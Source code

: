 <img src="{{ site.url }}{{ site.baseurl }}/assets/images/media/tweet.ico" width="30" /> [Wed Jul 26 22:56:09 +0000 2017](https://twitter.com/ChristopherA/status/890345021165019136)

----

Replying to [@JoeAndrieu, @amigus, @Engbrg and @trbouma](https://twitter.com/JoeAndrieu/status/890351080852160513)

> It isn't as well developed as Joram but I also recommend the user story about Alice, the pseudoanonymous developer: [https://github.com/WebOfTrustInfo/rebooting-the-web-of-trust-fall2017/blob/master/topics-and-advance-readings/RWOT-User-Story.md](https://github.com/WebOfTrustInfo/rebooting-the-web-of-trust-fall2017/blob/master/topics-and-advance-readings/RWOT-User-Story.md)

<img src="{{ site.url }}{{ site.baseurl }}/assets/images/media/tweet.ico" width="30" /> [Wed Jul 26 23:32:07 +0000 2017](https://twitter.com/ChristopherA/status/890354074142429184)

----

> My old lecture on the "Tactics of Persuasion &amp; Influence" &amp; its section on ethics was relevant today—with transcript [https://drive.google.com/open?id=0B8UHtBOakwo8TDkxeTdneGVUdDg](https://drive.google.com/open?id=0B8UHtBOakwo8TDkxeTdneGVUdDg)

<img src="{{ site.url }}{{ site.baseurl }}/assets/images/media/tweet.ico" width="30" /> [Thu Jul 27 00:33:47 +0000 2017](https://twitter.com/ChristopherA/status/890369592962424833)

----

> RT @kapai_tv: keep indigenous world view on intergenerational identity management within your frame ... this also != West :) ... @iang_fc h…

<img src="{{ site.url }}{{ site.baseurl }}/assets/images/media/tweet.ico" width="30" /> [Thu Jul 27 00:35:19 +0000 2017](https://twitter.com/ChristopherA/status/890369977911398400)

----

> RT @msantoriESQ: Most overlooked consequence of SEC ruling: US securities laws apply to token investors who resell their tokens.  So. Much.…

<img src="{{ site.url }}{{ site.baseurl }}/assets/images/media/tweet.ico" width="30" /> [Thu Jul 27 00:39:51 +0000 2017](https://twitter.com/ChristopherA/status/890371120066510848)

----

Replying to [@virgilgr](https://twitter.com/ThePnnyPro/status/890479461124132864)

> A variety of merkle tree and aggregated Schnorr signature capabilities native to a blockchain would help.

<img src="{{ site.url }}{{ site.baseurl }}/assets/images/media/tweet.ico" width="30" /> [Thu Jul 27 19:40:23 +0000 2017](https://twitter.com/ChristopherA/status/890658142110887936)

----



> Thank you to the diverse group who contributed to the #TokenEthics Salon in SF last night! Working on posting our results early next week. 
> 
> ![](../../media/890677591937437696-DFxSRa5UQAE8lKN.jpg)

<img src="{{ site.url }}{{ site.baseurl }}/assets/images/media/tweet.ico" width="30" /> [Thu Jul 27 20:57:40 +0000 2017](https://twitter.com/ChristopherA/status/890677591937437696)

※

▶ _Your task_:
Filter the entries down to the lines with the word "Replying" in them.

▶ _Exercise result_:
Replying to [@JoeAndrieu, @amigus, @Engbrg and @trbouma](https://twitter.com/JoeAndrieu/status/890351080852160513)
Replying to [@virgilgr](https://twitter.com/ThePnnyPro/status/890479461124132864)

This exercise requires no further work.